In a nutshell
This study reviewed recent evidence on the management of chronic lymphocytic leukemia (CLL).
CLL is cancer of the blood and bone marrow. It is one of the most common types of leukemia in adults. The average age at diagnosis ranges from 67 to 72 years. Standard therapy for CLL usually involves a combination of chemotherapies and immunotherapies. Chemotherapy drugs kill or slow the growth of cancer cells. Immunotherapy uses agents that stimulate or restore the ability of the immune system to fight cancer.
Certain genetic abnormalities, such as damaged or missing parts in chromosomes, can make CLL more difficult to treat. These include deletions on 13q14, deletions on 11q, deletions on 17p, trisomy 12, and mutations of the TP53 gene.
Patients at different disease stages also have different treatment needs. The most common staging systems are called Rai and Binet. Both use physical examinations and blood counts to group patients from low-stage to advanced-stage disease. A more inclusive prognostic score (known as CLL-IPI) uses genetic, biological, and clinical variables to classify patients from low to very high risk.
Methods & findings
This review outlines the current treatment options for CLL.
Some of the most notable advances in CLL treatment have been achieved by combining different types of therapies. For physically fit patients, chemo-immunotherapy with fludarabine (Fludara), cyclophosphamide (Cytoxan), and rituximab (Rituxan) (also called FCR) remains the current standard therapy. In a study of 817 patients, 92.8% of patients treated with FCR showed overall response. The complete response rate was 44.5%. 76.6% of patients treated with FCR were progression-free at 2 years. However, FCR did not improve the survival of patients with deletion 17p.
The combination of bendamustine (Treanda) and rituximab (also called BR) has also been shown to be effective in relapsed CLL as well as newly diagnosed CLL. When used as a first-line treatment, the overall response rate to BR was 88%. Another study found reported an overall response rate of 45.5% in patients no longer responding to fludarabine. 59% of relapsed patients responded to BR. 92.3% of patients with deletion 11q, 100% with trisomy 12, and 7.1% with deletion 17p responded to BR.
Some elderly patients and patients with additional medical conditions may not tolerate standard therapy. Encouraging results have been reported when combining the milder chemotherapy drug chlorambucil (Leukeran) with an anti-CD20 antibody such as obinutuzumab (Gazyva), ofatumumab (Arzerra), or rituximab. One study examined chlorambucil plus ofatumumab in 447 newly diagnosed CLL patients not able to receive fludarabine-based treatment. The average time to disease progression was 22.4 months. This was significantly longer compared to chlorambucil alone (13.1 months). 50% of patients experienced serious side effects. An alternative for unfit patients is continuous therapy with the tyrosine kinase inhibitor ibrutinib (Imbruvica). One study noted a 12-month overall survival (time from treatment until death from any cause) rate of 90% in high-risk elderly CLL patients.
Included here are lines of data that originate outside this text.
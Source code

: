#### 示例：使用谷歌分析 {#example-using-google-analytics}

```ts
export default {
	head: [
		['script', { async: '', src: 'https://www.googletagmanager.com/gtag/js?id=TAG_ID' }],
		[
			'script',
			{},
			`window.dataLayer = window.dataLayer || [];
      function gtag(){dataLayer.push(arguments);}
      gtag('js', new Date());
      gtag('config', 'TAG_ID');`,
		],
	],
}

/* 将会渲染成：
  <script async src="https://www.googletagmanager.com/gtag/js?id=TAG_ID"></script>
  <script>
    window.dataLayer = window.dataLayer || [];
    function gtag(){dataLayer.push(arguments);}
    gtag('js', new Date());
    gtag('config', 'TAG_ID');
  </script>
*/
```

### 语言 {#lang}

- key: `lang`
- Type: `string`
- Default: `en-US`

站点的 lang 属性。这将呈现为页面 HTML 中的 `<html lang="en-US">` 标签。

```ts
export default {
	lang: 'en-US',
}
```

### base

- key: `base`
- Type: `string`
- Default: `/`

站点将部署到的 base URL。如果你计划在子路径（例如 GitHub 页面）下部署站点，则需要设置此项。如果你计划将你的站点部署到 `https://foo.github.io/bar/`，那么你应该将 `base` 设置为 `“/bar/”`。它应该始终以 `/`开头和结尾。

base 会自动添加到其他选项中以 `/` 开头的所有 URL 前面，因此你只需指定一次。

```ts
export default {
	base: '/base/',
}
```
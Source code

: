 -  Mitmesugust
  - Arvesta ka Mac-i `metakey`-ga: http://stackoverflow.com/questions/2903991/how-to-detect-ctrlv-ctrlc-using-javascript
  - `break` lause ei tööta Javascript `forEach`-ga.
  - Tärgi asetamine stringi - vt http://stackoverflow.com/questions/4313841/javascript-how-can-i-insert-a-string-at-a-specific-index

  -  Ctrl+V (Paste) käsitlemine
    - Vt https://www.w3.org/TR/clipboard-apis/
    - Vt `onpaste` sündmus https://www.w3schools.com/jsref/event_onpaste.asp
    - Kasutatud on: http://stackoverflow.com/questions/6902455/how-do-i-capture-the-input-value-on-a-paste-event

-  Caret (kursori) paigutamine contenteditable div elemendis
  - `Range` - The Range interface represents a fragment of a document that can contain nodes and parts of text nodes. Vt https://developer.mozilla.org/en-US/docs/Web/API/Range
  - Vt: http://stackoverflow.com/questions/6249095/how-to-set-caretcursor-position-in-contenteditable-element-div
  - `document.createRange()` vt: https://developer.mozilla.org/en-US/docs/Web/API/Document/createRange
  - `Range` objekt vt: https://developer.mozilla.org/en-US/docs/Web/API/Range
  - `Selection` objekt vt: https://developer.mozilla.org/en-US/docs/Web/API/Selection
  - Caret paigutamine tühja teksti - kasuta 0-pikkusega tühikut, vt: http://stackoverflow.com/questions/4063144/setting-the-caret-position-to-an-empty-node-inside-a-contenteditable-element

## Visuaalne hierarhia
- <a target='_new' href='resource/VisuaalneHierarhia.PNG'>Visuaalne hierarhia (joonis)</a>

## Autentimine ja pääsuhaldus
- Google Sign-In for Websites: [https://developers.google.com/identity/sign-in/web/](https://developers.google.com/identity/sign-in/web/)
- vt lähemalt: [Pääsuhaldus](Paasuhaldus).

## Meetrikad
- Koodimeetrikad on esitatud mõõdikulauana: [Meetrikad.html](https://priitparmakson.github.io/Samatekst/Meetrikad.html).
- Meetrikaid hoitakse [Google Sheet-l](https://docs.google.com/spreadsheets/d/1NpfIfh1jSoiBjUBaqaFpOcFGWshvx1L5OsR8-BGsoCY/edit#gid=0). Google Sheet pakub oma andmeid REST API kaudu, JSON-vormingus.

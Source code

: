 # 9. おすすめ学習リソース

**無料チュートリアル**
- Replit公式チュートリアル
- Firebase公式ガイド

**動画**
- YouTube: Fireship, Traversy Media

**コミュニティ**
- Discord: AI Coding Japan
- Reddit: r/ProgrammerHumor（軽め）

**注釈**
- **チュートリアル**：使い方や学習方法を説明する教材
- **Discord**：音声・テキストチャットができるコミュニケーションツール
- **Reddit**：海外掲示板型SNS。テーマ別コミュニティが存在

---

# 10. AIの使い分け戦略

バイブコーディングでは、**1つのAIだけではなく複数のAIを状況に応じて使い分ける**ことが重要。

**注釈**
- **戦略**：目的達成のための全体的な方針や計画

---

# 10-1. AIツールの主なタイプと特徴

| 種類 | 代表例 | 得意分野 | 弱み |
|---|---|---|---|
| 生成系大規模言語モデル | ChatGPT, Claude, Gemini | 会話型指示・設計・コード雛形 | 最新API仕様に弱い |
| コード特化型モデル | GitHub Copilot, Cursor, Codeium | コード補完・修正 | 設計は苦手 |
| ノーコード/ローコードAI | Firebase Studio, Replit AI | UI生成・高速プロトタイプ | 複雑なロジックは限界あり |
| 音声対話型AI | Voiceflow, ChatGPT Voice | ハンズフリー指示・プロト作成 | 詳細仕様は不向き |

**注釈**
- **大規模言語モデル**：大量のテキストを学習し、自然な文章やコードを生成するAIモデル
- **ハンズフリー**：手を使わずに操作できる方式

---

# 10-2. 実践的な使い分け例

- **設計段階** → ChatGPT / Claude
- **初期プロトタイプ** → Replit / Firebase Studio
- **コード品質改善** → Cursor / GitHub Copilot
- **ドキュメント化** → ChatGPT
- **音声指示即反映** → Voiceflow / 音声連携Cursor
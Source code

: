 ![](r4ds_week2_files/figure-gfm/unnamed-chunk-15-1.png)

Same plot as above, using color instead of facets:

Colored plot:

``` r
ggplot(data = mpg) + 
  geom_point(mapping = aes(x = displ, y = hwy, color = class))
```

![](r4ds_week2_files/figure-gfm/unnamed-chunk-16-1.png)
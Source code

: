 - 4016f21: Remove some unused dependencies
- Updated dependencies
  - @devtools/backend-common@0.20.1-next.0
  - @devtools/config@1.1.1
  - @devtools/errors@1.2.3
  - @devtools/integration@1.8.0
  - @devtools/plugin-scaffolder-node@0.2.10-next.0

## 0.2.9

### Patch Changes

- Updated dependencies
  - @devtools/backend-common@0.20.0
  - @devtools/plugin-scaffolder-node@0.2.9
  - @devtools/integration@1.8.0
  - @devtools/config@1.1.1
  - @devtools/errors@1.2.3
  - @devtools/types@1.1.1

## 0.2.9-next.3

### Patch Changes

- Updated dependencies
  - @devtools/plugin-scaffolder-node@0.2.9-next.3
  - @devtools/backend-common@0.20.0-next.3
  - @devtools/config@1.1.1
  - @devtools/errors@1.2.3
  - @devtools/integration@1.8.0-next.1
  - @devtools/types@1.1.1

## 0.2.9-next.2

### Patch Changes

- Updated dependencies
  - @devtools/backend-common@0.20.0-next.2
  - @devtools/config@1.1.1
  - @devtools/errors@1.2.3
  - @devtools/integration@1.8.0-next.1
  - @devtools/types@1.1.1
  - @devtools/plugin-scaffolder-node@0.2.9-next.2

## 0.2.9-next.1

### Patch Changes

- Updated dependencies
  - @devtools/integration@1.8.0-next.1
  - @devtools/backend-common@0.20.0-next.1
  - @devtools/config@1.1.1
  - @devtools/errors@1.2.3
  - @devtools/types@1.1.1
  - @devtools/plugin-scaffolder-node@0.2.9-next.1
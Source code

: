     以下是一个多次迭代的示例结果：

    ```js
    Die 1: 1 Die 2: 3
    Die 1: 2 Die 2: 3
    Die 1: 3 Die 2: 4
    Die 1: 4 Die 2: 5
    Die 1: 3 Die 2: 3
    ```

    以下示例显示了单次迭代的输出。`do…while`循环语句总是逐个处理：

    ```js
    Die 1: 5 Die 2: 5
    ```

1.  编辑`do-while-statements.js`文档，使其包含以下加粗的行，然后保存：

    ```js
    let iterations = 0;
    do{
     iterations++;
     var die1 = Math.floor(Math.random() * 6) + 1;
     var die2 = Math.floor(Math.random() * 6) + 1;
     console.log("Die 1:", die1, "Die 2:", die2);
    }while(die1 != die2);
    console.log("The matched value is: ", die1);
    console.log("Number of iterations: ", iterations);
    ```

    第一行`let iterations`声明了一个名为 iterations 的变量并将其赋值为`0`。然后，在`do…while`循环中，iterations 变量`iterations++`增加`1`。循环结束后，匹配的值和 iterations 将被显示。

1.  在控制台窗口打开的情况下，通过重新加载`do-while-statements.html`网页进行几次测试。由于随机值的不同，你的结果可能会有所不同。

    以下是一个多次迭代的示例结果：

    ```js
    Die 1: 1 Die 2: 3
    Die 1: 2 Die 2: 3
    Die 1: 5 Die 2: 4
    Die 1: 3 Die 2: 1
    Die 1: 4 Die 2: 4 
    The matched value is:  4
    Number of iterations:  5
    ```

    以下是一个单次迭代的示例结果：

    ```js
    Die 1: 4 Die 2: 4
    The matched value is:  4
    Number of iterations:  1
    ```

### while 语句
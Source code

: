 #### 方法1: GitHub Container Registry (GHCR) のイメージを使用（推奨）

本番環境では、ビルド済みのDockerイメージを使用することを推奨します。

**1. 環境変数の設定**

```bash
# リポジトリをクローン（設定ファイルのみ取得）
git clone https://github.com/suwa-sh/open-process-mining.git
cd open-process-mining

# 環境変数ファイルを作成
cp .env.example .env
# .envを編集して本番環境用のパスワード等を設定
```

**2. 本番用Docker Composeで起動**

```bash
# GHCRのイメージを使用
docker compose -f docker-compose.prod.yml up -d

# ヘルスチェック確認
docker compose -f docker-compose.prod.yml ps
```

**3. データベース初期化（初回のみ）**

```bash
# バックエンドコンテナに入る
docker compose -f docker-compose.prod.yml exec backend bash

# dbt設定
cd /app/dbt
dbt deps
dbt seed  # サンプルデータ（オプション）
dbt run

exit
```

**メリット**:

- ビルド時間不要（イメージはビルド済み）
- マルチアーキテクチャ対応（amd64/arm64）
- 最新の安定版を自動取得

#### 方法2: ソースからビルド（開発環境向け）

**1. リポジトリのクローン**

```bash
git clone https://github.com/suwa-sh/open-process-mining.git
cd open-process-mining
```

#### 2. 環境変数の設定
In cases of a disease relapse, the same treatment that induced a remission may be repeated as long as the duration of the remission was at least 3 years. If the disease relapses earlier, more intensive therapy is recommended. Treatment options include BR, alemtuzumab (Campath), lenalidomide (Revlimid), ofatumumab, ibrutinib, idelalisib (Zydelig), or venetoclax (Venclexta). The choice of one of these options may depend on the fitness of the patient and disease stage. Physically fit patients no longer responding to standard therapies or patients with deletion 17p may be offered a stem cell transplantation from a donor plus a kinase inhibitor or another novel agent.
The bottom line
This study concluded that CLL can have a highly variable clinical course and a treatment regime should be matched to the patient’s characteristics, disease stage, and risk group.